How Sibyls Edge Makes Its Predictions

We believe in transparency. This page explains the logic behind our models — how data flows in, what the machine learns, and how we measure whether it's actually working. We won't tell you every feature we use (that's our edge), but we'll tell you everything you need to know to trust the output.

25+
Years of Data
Per sport, 2000–2024
5
Sports Covered
NFL · NBA · NHL · MLB · WNBA
0.94
Best AUC (NFL)
vs. 0.50 random chance
20
CV Folds Per Model
Walk-forward validated

The Core Idea

Most sports bettors lose — not because they're bad at sports, but because they're fighting an opponent (the sportsbook) that has priced every game using its own statistical models. Beating a sportsbook long-term requires finding games where your probability estimate is more accurate than theirs.

Sibyls Edge builds machine learning models trained on thousands of historical games. These models output a win probability for each team. When our probability is meaningfully higher than what the sportsbook's odds imply, we flag it as an edge. The size of your bet is then sized proportionally to that edge using the Kelly Criterion — a mathematically proven formula for optimal bet sizing under uncertainty.
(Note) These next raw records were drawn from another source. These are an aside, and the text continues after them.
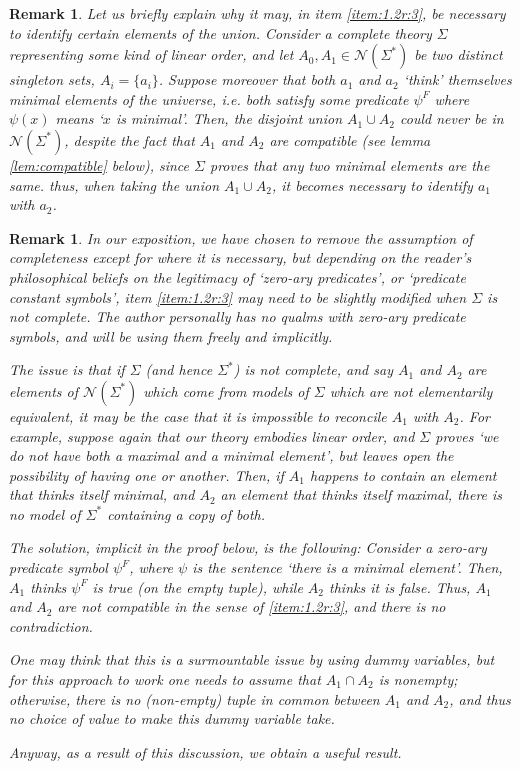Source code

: \documentclass{article}
\newtheorem{remark}[theorem]{Remark}
\theoremstyle{nonumberplain}
\newcommand{\calN}{\mathcal{N}}
\begin{document}
\begin{remark}\label{rmk:whyid}
Let us briefly explain why it may, in item \ref{item:1.2r:3}, be necessary to identify certain elements of the union. Consider a complete theory $\Sigma$ representing some kind of linear order, and let $A_0, A_1 \in \calN(\Sigma^*)$ be two distinct singleton sets, $A_i = \{a_i\}$. Suppose moreover that both $a_1$ and $a_2$ `think' themselves minimal elements of the universe, i.e. both satisfy some predicate $\psi^F$ where $\psi(x)$ means `$x$ is minimal'. Then, the disjoint union $A_1 \cup A_2$ could never be in $\calN(\Sigma^*)$, despite the fact that $A_1$ and $A_2$ are compatible (see lemma \ref{lem:compatible} below), since $\Sigma$ proves that any two minimal elements are the same. thus, when taking the union $A_1 \cup A_2$, it becomes necessary to identify $a_1$ with $a_2$.
\end{remark}

\begin{remark}\label{rmk:compatible}
In our exposition, we have chosen to remove the assumption of completeness except for where it is necessary, but depending on the reader's philosophical beliefs on the legitimacy of `zero-ary predicates', or `predicate constant symbols', item \ref{item:1.2r:3} may need to be slightly modified when $\Sigma$ is not complete. The author personally has no qualms with zero-ary predicate symbols, and will be using them freely and implicitly.

The issue is that if $\Sigma$ (and hence $\Sigma^*$) is not complete, and say $A_1$ and $A_2$ are elements of $\calN(\Sigma^*)$ which come from models of $\Sigma$ which are \emph{not} elementarily equivalent, it may be the case that it is impossible to reconcile $A_1$ with $A_2$. For example, suppose again that our theory embodies linear order, and $\Sigma$ proves `we do not have both a maximal and a minimal element', but leaves open the possibility of having one or another. Then, if $A_1$ happens to contain an element that thinks itself minimal, and $A_2$ an element that thinks itself maximal, there is no model of $\Sigma^*$ containing a copy of both.

The solution, implicit in the proof below, is the following: Consider a zero-ary predicate symbol $\psi^F$, where $\psi$ is the sentence `there is a minimal element'. Then, $A_1$ thinks $\psi^F$ is true (on the empty tuple), while $A_2$ thinks it is false. Thus, $A_1$ and $A_2$ are not compatible in the sense of \ref{item:1.2r:3}, and there is no contradiction.

One may think that this is a surmountable issue by using dummy variables, but for this approach to work one needs to assume that $A_1 \cap A_2$ is nonempty; otherwise, there is no (non-empty) tuple in common between $A_1$ and $A_2$, and thus no choice of value to make this dummy variable take.

Anyway, as a result of this discussion, we obtain a useful result.
\end{remark}
\end{document}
This is the same framework used by professional sports bettors, quantitative hedge funds, and casino advantage players. The only thing that separates a losing strategy from a winning one is the accuracy of the underlying probability model.

What Goes Into the Model

Every prediction starts with data. We collect, clean, and process several categories of information for each sport:

Team Performance

Season-level offensive and defensive efficiency metrics. Not just wins and losses — the underlying statistics that predict future outcomes better than records do.

Strength of Schedule

We compute each team's adjusted rating accounting for who they beat and who beat them. A 10-win team that beat bad opponents is rated very differently from one that beat good opponents.

Recent Form

Rolling performance windows over recent games — because a team's form over the last 5–10 games often predicts this week's result better than their full-season average.

Contextual Factors

Rest schedules, travel distances, back-to-back games, injury reports, and home/away splits. Sports outcomes are affected by more than talent alone.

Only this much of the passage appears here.